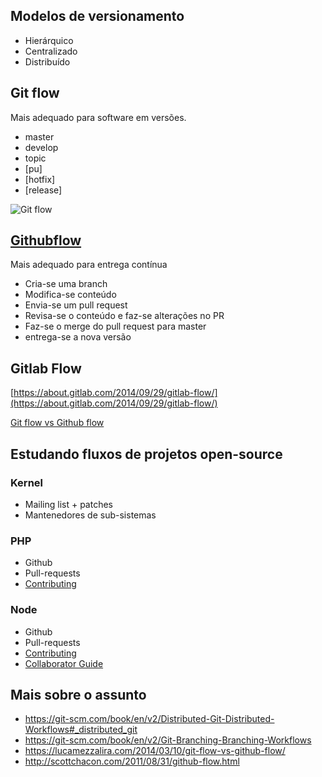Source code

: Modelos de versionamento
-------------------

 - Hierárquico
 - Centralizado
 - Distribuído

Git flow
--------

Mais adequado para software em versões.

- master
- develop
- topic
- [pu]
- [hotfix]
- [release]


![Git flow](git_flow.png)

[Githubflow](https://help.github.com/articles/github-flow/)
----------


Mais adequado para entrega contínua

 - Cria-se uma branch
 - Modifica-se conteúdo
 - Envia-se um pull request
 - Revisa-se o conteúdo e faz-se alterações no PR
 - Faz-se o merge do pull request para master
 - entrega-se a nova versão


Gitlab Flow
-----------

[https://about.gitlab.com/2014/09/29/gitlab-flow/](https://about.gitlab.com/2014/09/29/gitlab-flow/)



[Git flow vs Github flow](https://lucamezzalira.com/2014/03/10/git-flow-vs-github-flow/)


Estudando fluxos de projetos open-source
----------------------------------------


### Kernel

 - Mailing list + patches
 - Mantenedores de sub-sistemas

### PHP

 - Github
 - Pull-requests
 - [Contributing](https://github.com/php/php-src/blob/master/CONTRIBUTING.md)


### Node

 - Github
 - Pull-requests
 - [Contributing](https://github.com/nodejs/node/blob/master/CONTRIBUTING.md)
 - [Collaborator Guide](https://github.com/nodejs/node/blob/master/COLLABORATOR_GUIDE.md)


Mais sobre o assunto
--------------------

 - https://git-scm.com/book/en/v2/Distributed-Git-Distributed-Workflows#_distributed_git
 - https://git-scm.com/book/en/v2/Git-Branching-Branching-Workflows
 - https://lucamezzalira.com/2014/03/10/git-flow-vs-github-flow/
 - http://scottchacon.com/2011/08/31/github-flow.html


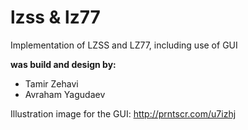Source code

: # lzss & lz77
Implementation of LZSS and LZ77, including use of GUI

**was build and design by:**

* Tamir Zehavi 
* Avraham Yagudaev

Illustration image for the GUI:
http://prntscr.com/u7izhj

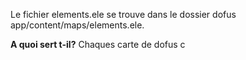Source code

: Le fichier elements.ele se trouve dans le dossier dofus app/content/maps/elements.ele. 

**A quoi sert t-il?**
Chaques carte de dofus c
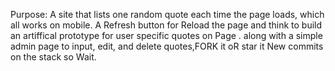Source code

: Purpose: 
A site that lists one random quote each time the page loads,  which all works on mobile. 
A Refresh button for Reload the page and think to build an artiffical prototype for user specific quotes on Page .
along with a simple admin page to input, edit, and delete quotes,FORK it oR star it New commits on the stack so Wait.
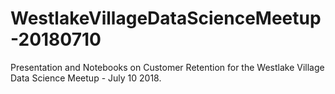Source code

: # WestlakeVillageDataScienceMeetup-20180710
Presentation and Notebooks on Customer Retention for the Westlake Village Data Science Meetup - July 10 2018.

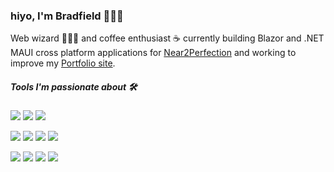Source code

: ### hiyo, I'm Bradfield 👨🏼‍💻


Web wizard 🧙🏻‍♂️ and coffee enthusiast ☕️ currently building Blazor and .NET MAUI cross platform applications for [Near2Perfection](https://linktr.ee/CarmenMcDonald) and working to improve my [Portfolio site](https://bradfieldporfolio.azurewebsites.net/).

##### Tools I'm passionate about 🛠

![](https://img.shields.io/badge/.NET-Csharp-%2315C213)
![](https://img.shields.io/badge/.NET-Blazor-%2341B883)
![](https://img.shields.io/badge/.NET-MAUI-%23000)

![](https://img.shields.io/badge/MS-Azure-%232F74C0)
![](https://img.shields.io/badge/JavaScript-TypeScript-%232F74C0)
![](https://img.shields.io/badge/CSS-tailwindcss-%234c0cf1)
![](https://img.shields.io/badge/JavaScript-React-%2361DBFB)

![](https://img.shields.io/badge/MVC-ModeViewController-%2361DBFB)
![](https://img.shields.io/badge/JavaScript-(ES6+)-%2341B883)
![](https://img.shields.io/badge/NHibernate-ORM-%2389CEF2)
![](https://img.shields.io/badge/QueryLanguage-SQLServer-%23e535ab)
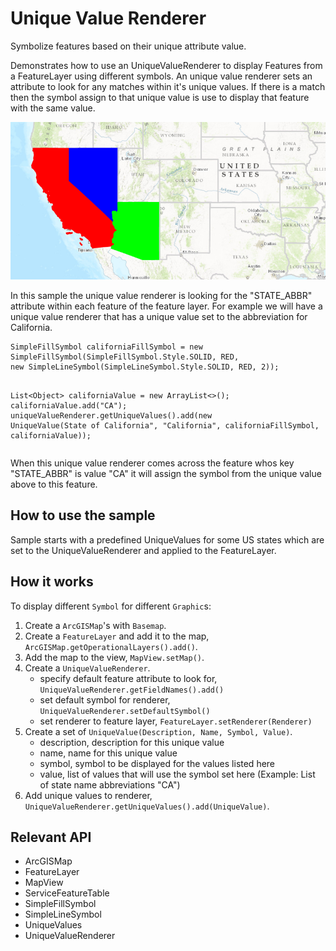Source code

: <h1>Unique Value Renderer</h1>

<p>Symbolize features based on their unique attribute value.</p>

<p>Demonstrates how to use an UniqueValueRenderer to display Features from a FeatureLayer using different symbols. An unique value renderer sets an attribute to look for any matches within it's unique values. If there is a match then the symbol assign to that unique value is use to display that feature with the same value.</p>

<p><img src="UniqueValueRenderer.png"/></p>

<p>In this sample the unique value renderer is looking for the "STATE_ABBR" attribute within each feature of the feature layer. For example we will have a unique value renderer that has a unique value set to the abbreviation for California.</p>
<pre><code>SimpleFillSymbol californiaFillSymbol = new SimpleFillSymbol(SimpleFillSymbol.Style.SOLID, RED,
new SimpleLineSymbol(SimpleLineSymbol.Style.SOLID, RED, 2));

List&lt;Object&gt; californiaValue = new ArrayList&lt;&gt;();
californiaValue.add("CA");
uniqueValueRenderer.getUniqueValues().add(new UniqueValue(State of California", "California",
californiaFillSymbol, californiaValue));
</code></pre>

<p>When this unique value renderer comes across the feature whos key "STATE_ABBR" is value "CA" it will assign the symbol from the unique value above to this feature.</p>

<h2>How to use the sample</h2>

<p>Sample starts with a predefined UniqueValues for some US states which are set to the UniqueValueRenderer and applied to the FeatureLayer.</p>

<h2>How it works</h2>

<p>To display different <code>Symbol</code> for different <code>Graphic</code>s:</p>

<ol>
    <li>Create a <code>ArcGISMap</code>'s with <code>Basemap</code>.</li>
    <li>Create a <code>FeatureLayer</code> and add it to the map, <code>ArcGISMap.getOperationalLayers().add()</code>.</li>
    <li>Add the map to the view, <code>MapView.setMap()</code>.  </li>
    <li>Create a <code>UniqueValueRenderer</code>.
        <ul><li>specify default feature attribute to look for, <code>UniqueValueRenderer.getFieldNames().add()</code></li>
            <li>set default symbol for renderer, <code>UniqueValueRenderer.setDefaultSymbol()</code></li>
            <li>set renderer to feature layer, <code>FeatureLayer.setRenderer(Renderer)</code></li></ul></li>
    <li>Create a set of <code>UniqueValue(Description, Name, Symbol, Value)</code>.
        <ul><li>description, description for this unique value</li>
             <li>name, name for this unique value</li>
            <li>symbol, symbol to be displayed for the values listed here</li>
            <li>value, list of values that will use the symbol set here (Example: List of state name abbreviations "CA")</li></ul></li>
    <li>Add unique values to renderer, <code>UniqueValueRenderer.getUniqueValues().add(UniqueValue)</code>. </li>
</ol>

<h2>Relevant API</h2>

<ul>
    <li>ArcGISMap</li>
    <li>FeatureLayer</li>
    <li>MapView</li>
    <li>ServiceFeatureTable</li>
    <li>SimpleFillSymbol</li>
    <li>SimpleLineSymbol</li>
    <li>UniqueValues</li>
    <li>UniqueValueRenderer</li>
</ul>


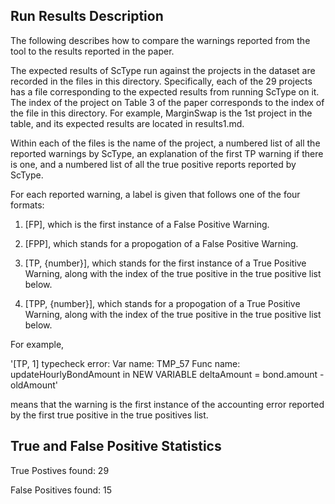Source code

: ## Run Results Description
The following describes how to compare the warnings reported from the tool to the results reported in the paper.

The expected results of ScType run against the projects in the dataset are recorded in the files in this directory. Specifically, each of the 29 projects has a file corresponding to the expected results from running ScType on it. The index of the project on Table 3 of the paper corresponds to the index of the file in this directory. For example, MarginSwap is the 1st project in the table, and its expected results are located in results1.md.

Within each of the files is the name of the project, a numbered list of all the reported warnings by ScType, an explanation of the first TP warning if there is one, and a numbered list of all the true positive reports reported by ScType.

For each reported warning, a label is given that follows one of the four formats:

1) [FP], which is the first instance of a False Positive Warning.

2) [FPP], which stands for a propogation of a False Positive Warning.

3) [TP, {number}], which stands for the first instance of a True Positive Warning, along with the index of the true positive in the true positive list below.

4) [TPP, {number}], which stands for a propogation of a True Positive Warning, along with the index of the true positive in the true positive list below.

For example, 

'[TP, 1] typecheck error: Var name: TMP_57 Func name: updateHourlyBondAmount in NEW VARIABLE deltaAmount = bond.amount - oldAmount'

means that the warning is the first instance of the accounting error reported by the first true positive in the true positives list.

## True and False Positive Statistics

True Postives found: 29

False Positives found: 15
--
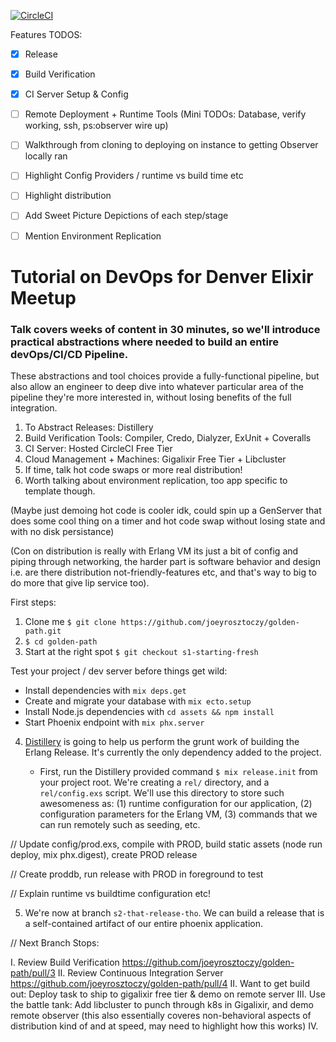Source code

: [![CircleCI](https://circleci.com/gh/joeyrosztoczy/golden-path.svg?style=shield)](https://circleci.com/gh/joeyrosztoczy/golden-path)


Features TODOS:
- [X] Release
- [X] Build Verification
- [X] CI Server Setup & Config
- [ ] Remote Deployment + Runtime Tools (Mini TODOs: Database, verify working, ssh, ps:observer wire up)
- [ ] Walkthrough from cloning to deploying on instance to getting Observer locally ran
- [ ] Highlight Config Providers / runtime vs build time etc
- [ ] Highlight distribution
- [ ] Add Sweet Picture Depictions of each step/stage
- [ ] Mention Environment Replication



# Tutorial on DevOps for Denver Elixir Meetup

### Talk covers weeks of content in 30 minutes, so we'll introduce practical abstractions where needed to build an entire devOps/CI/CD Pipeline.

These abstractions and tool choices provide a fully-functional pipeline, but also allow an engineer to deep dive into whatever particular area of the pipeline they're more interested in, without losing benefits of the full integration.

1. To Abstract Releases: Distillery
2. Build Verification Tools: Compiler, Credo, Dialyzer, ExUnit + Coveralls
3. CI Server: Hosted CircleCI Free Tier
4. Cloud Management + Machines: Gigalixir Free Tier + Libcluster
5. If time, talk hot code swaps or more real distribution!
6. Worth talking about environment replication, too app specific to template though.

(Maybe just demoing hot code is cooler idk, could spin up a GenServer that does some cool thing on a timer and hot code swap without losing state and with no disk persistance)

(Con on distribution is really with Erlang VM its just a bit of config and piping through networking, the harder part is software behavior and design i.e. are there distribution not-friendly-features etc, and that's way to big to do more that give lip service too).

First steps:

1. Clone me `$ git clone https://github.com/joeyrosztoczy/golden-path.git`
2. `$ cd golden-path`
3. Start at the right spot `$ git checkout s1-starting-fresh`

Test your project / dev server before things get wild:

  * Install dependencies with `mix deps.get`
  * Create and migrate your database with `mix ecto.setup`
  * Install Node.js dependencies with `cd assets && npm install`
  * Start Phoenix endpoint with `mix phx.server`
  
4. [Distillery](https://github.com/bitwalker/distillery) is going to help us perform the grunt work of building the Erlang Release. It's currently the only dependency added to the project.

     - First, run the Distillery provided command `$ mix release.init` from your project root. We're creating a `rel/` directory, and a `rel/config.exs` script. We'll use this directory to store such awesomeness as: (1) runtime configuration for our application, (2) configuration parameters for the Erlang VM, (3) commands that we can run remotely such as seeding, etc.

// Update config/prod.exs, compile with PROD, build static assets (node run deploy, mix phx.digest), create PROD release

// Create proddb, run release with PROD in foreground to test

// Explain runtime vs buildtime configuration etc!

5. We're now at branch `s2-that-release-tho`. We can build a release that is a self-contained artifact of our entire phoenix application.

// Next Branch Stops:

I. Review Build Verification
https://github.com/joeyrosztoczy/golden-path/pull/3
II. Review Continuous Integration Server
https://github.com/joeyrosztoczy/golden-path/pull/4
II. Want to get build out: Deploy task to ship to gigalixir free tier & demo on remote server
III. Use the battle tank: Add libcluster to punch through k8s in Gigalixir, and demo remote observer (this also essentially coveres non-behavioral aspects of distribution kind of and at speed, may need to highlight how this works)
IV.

◆ **BRIEF**:
Respond with the exact lines above running from the one containing "<li>Add the map" to the one containing "The following describes", both ends kept and no pictures included.

◆ **ANSWER BOX**:
    <li>Add the map to the view, <code>MapView.setMap()</code>.  </li>
    <li>Create a <code>UniqueValueRenderer</code>.
        <ul><li>specify default feature attribute to look for, <code>UniqueValueRenderer.getFieldNames().add()</code></li>
            <li>set default symbol for renderer, <code>UniqueValueRenderer.setDefaultSymbol()</code></li>
            <li>set renderer to feature layer, <code>FeatureLayer.setRenderer(Renderer)</code></li></ul></li>
    <li>Create a set of <code>UniqueValue(Description, Name, Symbol, Value)</code>.
        <ul><li>description, description for this unique value</li>
             <li>name, name for this unique value</li>
            <li>symbol, symbol to be displayed for the values listed here</li>
            <li>value, list of values that will use the symbol set here (Example: List of state name abbreviations "CA")</li></ul></li>
    <li>Add unique values to renderer, <code>UniqueValueRenderer.getUniqueValues().add(UniqueValue)</code>. </li>
</ol>

<h2>Relevant API</h2>

<ul>
    <li>ArcGISMap</li>
    <li>FeatureLayer</li>
    <li>MapView</li>
    <li>ServiceFeatureTable</li>
    <li>SimpleFillSymbol</li>
    <li>SimpleLineSymbol</li>
    <li>UniqueValues</li>
    <li>UniqueValueRenderer</li>
</ul>


Source code

: ## Run Results Description
The following describes how to compare the warnings reported from the tool to the results reported in the paper.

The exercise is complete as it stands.